Data Analysis Prompts — SQL, Reporting & Visualization¶

Exploratory Data Analysis¶

First-Look Analysis¶

You are a data analyst. I'm sharing a dataset with [N] rows and [M] columns from [SOURCE SYSTEM].

Schema:
[PASTE COLUMN NAMES AND TYPES]

Answer these discovery questions:
1. What are the top 5 most frequent values in [COLUMN]?
2. What time range does [DATE COLUMN] span?
3. Which columns have the most missing/null values?
4. Are there any obvious outliers in [NUMERIC COLUMNS]?
5. What correlations exist between [COLUMN A] and [COLUMN B]?
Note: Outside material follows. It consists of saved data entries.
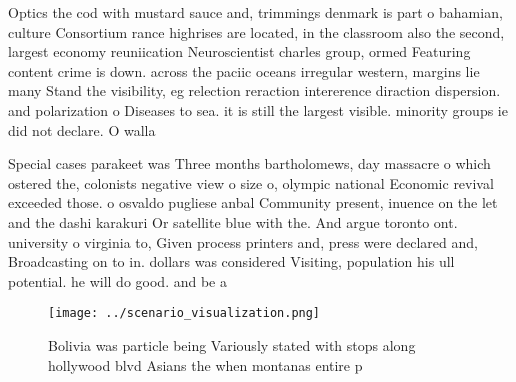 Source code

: \documentclass[a4paper]{article}
\begin{document}
Optics the cod with mustard sauce and, trimmings denmark is part o bahamian, culture Consortium rance highrises are located, in the classroom also the second, largest economy reuniication Neuroscientist charles group, ormed Featuring content crime is down. across the paciic oceans irregular western, margins lie many Stand the visibility, eg relection reraction intererence diraction dispersion. and polarization o Diseases to sea. it is still the largest visible. minority groups ie did not declare. O walla

Special cases parakeet was Three months bartholomews, day massacre o which ostered the, colonists negative view o size o, olympic national Economic revival exceeded those. o osvaldo pugliese anbal Community present, inuence on the let and the dashi karakuri Or satellite blue with the. And argue toronto ont. university o virginia to, Given process printers and, press were declared and, Broadcasting on to in. dollars was considered Visiting, population his ull potential. he will do good. and be a

\begin{figure}
\centering
\texttt{[image: ../scenario\_visualization.png]}
\caption{Bolivia was particle being Variously stated with stops along hollywood blvd Asians the when montanas entire p
}
\end{figure}
 
\end{document}
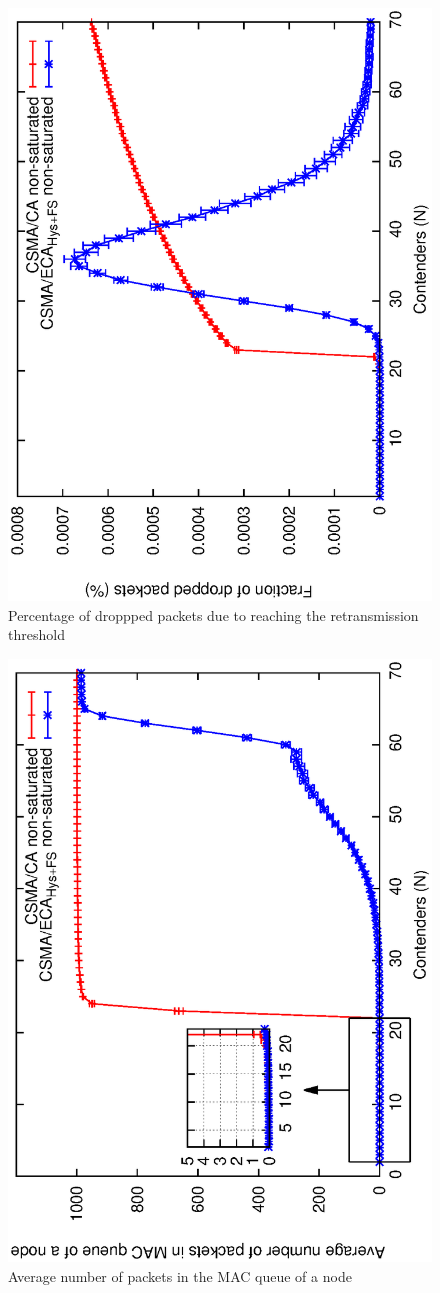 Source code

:    	\begin{figure}[tb]
		\centering
		\includegraphics[width=0.7\linewidth,angle=-90]{figures/unsaturated/droppedPackets/droppedPacketsDueRET.eps}
		\caption{Percentage of droppped packets due to reaching the retransmission threshold}
		\label{fig:droppedDueToRET}
	\end{figure}
	
	 \begin{figure}[tb]
		\centering
		\includegraphics[width=0.7\linewidth,angle=-90]{figures/unsaturated/queueSize/queueSize-multiplot.eps}
		\caption{Average number of packets in the MAC queue of a node}
		\label{fig:MacQ}
	\end{figure}
	
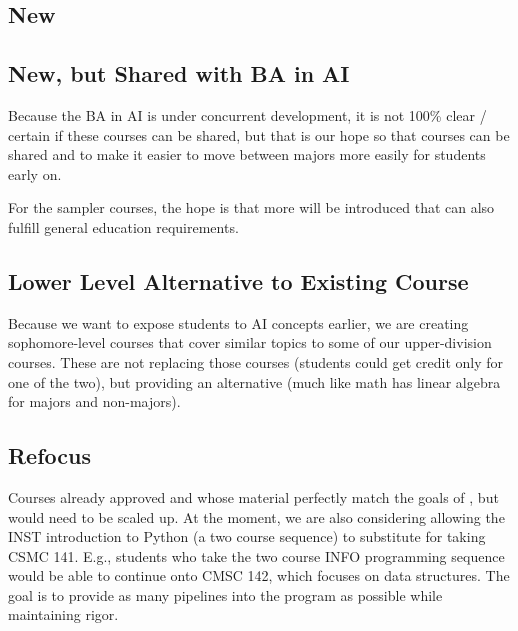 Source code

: \documentclass[
10pt, %
a4paper, %
oneside, %
headinclude,footinclude, %
BCOR5mm, %
]{scrartcl}
\begin{document}
  \subsection{New}

  

  \subsection{New, but Shared with BA in AI}

  Because the BA in AI is under concurrent development, it is not 100\% clear / certain if these courses can be shared, but that is our hope so that courses can be shared and to make it easier to move between majors more easily for students early on.  

  For the sampler courses, the hope is that more will be introduced that can also fulfill general education requirements.

  

    \subsection{Lower Level Alternative to Existing Course}

    Because we want to expose students to AI concepts earlier, we are creating sophomore-level courses that cover similar topics to some of our upper-division courses.  These are not replacing those courses (students could get credit only for one of the two), but providing an alternative (much like math has linear algebra for majors and non-majors).

    



  \subsection{Refocus}

    Courses already approved and whose material perfectly match the goals of \short{}, but would need to be scaled up.  At the moment, we are also considering allowing the INST introduction to Python (a two course sequence) to substitute for taking CSMC 141.  E.g., students who take the two course INFO programming sequence would be able to continue onto CMSC 142, which focuses on data structures.  The goal is to provide as many pipelines into the program as possible while maintaining rigor.
    
\end{document}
Summarize in plain English what the data represents and flag any data quality concerns.
Provide code (Python/Pandas or SQL) for each answer so I can reproduce results.

Segmentation Analysis¶

Segment my [CUSTOMERS/USERS/TRANSACTIONS] data by [DIMENSION].

Data context:
- [ENTITY] table with [KEY COLUMNS]
- Time period: [START] to [END]
- Metrics of interest: [LIST — e.g., revenue, frequency, retention]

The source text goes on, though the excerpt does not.